ST Huatie (000976), which was preliminarily identified by the Guangdong Securities Regulatory Bureau as having carried out false ** and inflated income, will face penalties from the Shenzhen Stock Exchange. At the same time, the Shenzhen Stock Exchange also requires listed companies to urge the controlling shareholders to return the funds occupied as soon as possible and verify whether the content of the performance forecast is accurate.
On February 19, the first trading day of the new year, ST Huatie received a letter of concern from the Shenzhen Stock Exchange. The Shenzhen Stock Exchange pointed out that it is concerned that the company has a large amount of capital occupied by the controlling shareholder for a long time and has not been returned, a large loss in the 2023 annual performance forecast, and received the "Advance Notice of Administrative Punishment and Market Prohibition" (hereinafter referred to as the "Notice") issued by the Guangdong Securities Regulatory Bureau.
The Notice is based on the results of the investigation initiated by the CSRC in July 2023. The notice pointed out that there were false records or major omissions in ST Huatie's regular reports for four consecutive years, and the company had carried out false **, inflated revenue and profits, etc. Among them, in 2020 and 2021, ST Huatie has carried out false **. In the past two years, ST Huatie has inflated its revenue and profits by carrying out false **, and inflated its operating income by 1700 million yuan, 1200 million yuan, inflated total profits of 19.11 million yuan and 19.51 million yuan.
Accordingly, the Guangdong Securities Regulatory Bureau intends to impose a total fine of 26.3 million yuan on a total of 14 people, including Gao Xuanruiguo, Zhang Xuan, Wang Chengwei, Yang Yonglin, and the then directors and supervisors of ST Huatie, as well as the main body of the listed company, and give warnings respectively; In addition, the actual controller Xuan Ruiguo was banned from entering the market for life. Compared with the legal provisions, the penalty amount proposed by the Guangdong Securities Regulatory Bureau is close to the top level.
In response to this matter, the Shenzhen Stock Exchange stated in the letter of concern that it will initiate disciplinary procedures against the company and relevant responsible persons in accordance with the relevant provisions of the ** Listing Rules according to the results of the administrative punishment of the CSRC.

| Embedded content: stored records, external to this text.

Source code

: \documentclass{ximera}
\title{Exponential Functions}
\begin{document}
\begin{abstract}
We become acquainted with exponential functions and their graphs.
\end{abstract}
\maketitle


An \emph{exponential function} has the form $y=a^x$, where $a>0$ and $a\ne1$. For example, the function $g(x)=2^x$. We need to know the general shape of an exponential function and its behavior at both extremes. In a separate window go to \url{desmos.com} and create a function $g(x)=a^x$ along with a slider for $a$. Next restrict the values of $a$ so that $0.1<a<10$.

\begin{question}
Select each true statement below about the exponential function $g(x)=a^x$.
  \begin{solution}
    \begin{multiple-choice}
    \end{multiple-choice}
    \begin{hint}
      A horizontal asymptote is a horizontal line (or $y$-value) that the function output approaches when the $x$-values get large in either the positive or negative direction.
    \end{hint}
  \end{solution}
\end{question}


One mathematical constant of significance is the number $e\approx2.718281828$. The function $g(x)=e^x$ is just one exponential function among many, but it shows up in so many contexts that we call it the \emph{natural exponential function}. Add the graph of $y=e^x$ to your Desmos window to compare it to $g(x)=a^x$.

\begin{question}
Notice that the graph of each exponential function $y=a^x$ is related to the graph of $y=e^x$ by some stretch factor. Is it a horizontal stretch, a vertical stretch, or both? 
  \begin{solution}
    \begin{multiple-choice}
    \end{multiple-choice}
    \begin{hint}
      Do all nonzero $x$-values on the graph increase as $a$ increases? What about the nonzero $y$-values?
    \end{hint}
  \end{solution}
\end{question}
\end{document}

In addition, the Shenzhen Stock Exchange has put forward two requirements for the large amount of capital occupation by the controlling shareholders and other related parties of ST Huatie:
First, the company is requested to urge the controlling shareholders and related parties to be honest and trustworthy, return the funds occupied as soon as possible in a legal and compliant manner, and safeguard the common interests of the listed company and small and medium-sized shareholders;
Second, the impact of the controlling shareholder's capital occupation on the company has not yet been included in the performance forecast disclosed by ST Huatie. The Shenzhen Stock Exchange requires the company to do a good job in various impairment preparation tests and provisions, verify whether the content of the performance forecast is accurate, and do a good job in the preparation, review and disclosure of the annual report in accordance with relevant regulations, so as to ensure that the information disclosure is true, accurate and complete.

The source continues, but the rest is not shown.